TASK TO COMPLETE: Print out the data exactly, keeping every image out of it.

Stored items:
┄┄┄┄┄┄┄┄┄┄

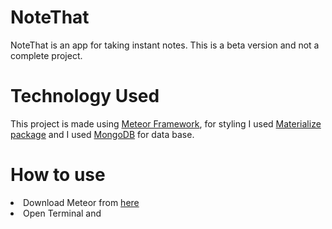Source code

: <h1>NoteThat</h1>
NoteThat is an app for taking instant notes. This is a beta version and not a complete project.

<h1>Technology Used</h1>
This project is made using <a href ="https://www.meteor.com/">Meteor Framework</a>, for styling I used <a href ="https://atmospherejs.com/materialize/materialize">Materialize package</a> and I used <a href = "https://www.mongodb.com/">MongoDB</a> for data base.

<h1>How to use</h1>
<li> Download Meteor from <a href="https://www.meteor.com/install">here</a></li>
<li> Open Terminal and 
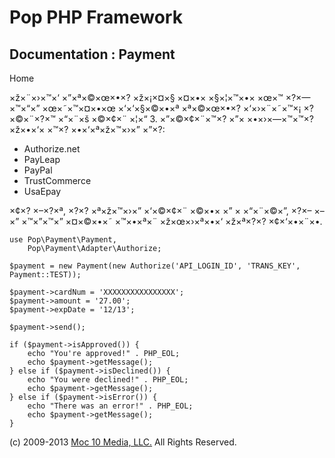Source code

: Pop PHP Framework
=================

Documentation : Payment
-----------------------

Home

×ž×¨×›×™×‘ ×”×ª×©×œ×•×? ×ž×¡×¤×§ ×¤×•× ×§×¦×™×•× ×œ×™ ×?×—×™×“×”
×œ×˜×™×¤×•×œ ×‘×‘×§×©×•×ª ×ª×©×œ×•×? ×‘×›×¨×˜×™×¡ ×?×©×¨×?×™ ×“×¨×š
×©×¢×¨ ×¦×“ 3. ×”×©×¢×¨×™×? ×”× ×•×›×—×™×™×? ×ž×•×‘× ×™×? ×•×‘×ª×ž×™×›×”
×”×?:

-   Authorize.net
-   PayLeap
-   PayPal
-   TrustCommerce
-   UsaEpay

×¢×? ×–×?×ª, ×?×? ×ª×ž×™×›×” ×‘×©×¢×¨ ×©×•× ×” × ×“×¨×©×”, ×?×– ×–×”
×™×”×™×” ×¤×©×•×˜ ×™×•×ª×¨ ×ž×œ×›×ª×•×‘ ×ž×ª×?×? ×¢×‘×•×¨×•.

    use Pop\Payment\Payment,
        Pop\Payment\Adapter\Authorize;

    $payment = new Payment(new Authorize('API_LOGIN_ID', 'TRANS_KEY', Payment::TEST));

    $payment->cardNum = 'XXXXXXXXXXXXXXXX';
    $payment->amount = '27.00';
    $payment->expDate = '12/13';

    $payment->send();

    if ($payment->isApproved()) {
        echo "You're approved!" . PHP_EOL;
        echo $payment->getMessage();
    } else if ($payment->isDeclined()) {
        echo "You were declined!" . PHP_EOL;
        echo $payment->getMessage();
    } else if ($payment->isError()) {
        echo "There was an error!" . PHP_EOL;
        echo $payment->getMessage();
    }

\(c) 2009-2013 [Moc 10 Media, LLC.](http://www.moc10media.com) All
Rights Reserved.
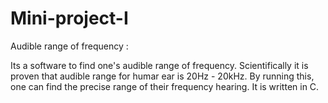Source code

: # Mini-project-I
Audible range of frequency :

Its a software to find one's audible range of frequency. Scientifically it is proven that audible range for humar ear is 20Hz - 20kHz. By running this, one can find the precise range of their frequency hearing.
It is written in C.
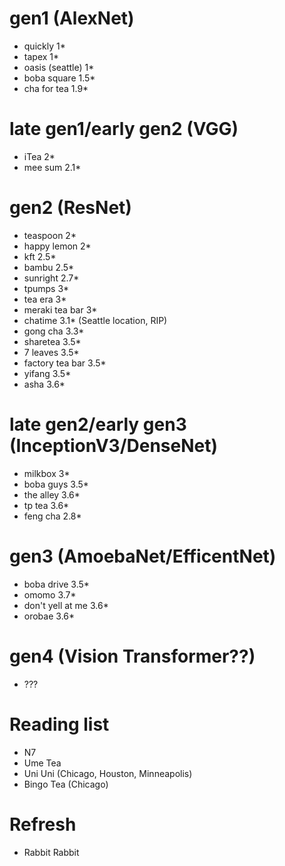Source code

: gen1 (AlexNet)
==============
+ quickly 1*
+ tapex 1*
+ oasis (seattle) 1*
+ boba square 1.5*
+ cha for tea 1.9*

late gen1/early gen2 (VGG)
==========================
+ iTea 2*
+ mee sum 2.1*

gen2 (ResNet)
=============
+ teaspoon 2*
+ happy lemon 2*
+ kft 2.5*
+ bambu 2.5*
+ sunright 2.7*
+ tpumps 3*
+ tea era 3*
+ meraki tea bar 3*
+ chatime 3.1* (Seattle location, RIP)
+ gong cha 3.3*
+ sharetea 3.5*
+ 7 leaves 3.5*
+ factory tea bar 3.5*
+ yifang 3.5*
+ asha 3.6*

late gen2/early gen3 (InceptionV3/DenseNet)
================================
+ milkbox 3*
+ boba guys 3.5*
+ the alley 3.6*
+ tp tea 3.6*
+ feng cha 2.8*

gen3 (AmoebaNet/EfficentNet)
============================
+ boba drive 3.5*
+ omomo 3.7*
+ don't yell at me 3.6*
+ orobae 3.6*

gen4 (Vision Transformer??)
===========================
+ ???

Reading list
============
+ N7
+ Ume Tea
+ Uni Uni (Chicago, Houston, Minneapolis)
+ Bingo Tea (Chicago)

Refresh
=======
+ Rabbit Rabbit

┄┄┄┄┄┄┄┄┄┄

ANSWER TO THIS TASK:
Source code

: <h1>NoteThat</h1>
NoteThat is an app for taking instant notes. This is a beta version and not a complete project.

<h1>Technology Used</h1>
This project is made using <a href ="https://www.meteor.com/">Meteor Framework</a>, for styling I used <a href ="https://atmospherejs.com/materialize/materialize">Materialize package</a> and I used <a href = "https://www.mongodb.com/">MongoDB</a> for data base.

<h1>How to use</h1>
<li> Download Meteor from <a href="https://www.meteor.com/install">here</a></li>
<li> Open Terminal and 
Source code

: Pop PHP Framework
=================

Documentation : Payment
-----------------------

Home

×ž×¨×›×™×‘ ×”×ª×©×œ×•×? ×ž×¡×¤×§ ×¤×•× ×§×¦×™×•× ×œ×™ ×?×—×™×“×”
×œ×˜×™×¤×•×œ ×‘×‘×§×©×•×ª ×ª×©×œ×•×? ×‘×›×¨×˜×™×¡ ×?×©×¨×?×™ ×“×¨×š
×©×¢×¨ ×¦×“ 3. ×”×©×¢×¨×™×? ×”× ×•×›×—×™×™×? ×ž×•×‘× ×™×? ×•×‘×ª×ž×™×›×”
×”×?:

-   Authorize.net
-   PayLeap
-   PayPal
-   TrustCommerce
-   UsaEpay

×¢×? ×–×?×ª, ×?×? ×ª×ž×™×›×” ×‘×©×¢×¨ ×©×•× ×” × ×“×¨×©×”, ×?×– ×–×”
×™×”×™×” ×¤×©×•×˜ ×™×•×ª×¨ ×ž×œ×›×ª×•×‘ ×ž×ª×?×? ×¢×‘×•×¨×•.

    use Pop\Payment\Payment,
        Pop\Payment\Adapter\Authorize;

    $payment = new Payment(new Authorize('API_LOGIN_ID', 'TRANS_KEY', Payment::TEST));

    $payment->cardNum = 'XXXXXXXXXXXXXXXX';
    $payment->amount = '27.00';
    $payment->expDate = '12/13';

    $payment->send();

    if ($payment->isApproved()) {
        echo "You're approved!" . PHP_EOL;
        echo $payment->getMessage();
    } else if ($payment->isDeclined()) {
        echo "You were declined!" . PHP_EOL;
        echo $payment->getMessage();
    } else if ($payment->isError()) {
        echo "There was an error!" . PHP_EOL;
        echo $payment->getMessage();
    }

\(c) 2009-2013 [Moc 10 Media, LLC.](http://www.moc10media.com) All
Rights Reserved.
Source code

: # Mini-project-I
Audible range of frequency :

Its a software to find one's audible range of frequency. Scientifically it is proven that audible range for humar ear is 20Hz - 20kHz. By running this, one can find the precise range of their frequency hearing.
It is written in C.
Source code

: gen1 (AlexNet)
==============
+ quickly 1*
+ tapex 1*
+ oasis (seattle) 1*
+ boba square 1.5*
+ cha for tea 1.9*

late gen1/early gen2 (VGG)
==========================
+ iTea 2*
+ mee sum 2.1*

gen2 (ResNet)
=============
+ teaspoon 2*
+ happy lemon 2*
+ kft 2.5*
+ bambu 2.5*
+ sunright 2.7*
+ tpumps 3*
+ tea era 3*
+ meraki tea bar 3*
+ chatime 3.1* (Seattle location, RIP)
+ gong cha 3.3*
+ sharetea 3.5*
+ 7 leaves 3.5*
+ factory tea bar 3.5*
+ yifang 3.5*
+ asha 3.6*

late gen2/early gen3 (InceptionV3/DenseNet)
================================
+ milkbox 3*
+ boba guys 3.5*
+ the alley 3.6*
+ tp tea 3.6*
+ feng cha 2.8*

gen3 (AmoebaNet/EfficentNet)
============================
+ boba drive 3.5*
+ omomo 3.7*
+ don't yell at me 3.6*
+ orobae 3.6*

gen4 (Vision Transformer??)
===========================
+ ???

Reading list
============
+ N7
+ Ume Tea
+ Uni Uni (Chicago, Houston, Minneapolis)
+ Bingo Tea (Chicago)

Refresh
=======
+ Rabbit Rabbit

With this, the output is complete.